BEGIN Provided material
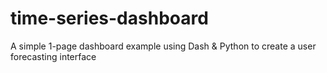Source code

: # time-series-dashboard
A simple 1-page dashboard example using Dash &amp; Python to create a user forecasting interface
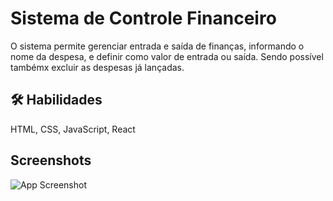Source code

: # Sistema de Controle Financeiro
O sistema permite gerenciar entrada e saída de finanças, informando o nome da despesa, e definir como valor de entrada ou saída.
Sendo possível tambémx excluir as despesas já lançadas.

## 🛠 Habilidades
HTML, CSS, JavaScript, React


## Screenshots

![App Screenshot](https://via.placeholder.com/468x300?text=App+Screenshot+Here)
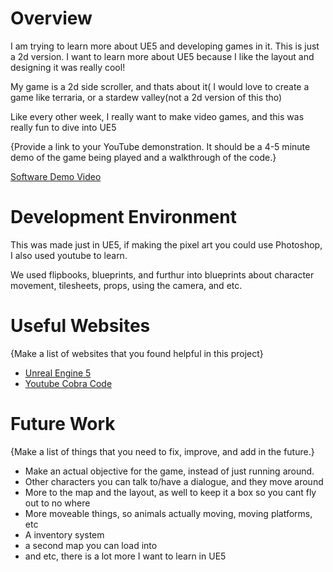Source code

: # Overview

I am trying to learn more about UE5 and developing games in it. This is just a 2d version. I want to learn more about UE5 because I like the layout and designing it was really cool!

My game is a 2d side scroller, and thats about it( I would love to create a game like terraria, or a stardew valley(not a 2d version of this tho)

Like every other week, I really want to make video games, and this was really fun to dive into UE5

{Provide a link to your YouTube demonstration.  It should be a 4-5 minute demo of the game being played and a walkthrough of the code.}

[Software Demo Video](https://youtu.be/KB5j2YRtaVA)

# Development Environment

This was made just in UE5, if making the pixel art you could use Photoshop, I also used youtube to learn.

We used flipbooks, blueprints, and furthur into blueprints about character movement, tilesheets, props, using the camera, and etc.

# Useful Websites

{Make a list of websites that you found helpful in this project}
* [Unreal Engine 5](https://www.unrealengine.com/en-US/unreal-engine-5)
* [Youtube Cobra Code](https://www.youtube.com/watch?v=g31NTpq9p-o&ab_channel=CobraCode)

# Future Work

{Make a list of things that you need to fix, improve, and add in the future.}
* Make an actual objective for the game, instead of just running around.
* Other characters you can talk to/have a dialogue, and they move around
* More to the map and the layout, as well to keep it a box so you cant fly out to no where
* More moveable things, so animals actually moving, moving platforms, etc
* A inventory system
* a second map you can load into
* and etc, there is a lot more I want to learn in UE5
END Provided material
Goal of the exercise
From the first line to the last, please copy the data exactly, with the pictures left out.

Result of the exercise
Source code

: # time-series-dashboard
A simple 1-page dashboard example using Dash &amp; Python to create a user forecasting interface
Source code

: # Sistema de Controle Financeiro
O sistema permite gerenciar entrada e saída de finanças, informando o nome da despesa, e definir como valor de entrada ou saída.
Sendo possível tambémx excluir as despesas já lançadas.

## 🛠 Habilidades
HTML, CSS, JavaScript, React


## Screenshots

![App Screenshot](https://via.placeholder.com/468x300?text=App+Screenshot+Here)
Source code

: # Overview

I am trying to learn more about UE5 and developing games in it. This is just a 2d version. I want to learn more about UE5 because I like the layout and designing it was really cool!

My game is a 2d side scroller, and thats about it( I would love to create a game like terraria, or a stardew valley(not a 2d version of this tho)

Like every other week, I really want to make video games, and this was really fun to dive into UE5

{Provide a link to your YouTube demonstration.  It should be a 4-5 minute demo of the game being played and a walkthrough of the code.}

[Software Demo Video](https://youtu.be/KB5j2YRtaVA)

# Development Environment

This was made just in UE5, if making the pixel art you could use Photoshop, I also used youtube to learn.

We used flipbooks, blueprints, and furthur into blueprints about character movement, tilesheets, props, using the camera, and etc.

# Useful Websites

{Make a list of websites that you found helpful in this project}
* [Unreal Engine 5](https://www.unrealengine.com/en-US/unreal-engine-5)
* [Youtube Cobra Code](https://www.youtube.com/watch?v=g31NTpq9p-o&ab_channel=CobraCode)

# Future Work

{Make a list of things that you need to fix, improve, and add in the future.}
* Make an actual objective for the game, instead of just running around.
* Other characters you can talk to/have a dialogue, and they move around
* More to the map and the layout, as well to keep it a box so you cant fly out to no where
* More moveable things, so animals actually moving, moving platforms, etc
* A inventory system
* a second map you can load into
* and etc, there is a lot more I want to learn in UE5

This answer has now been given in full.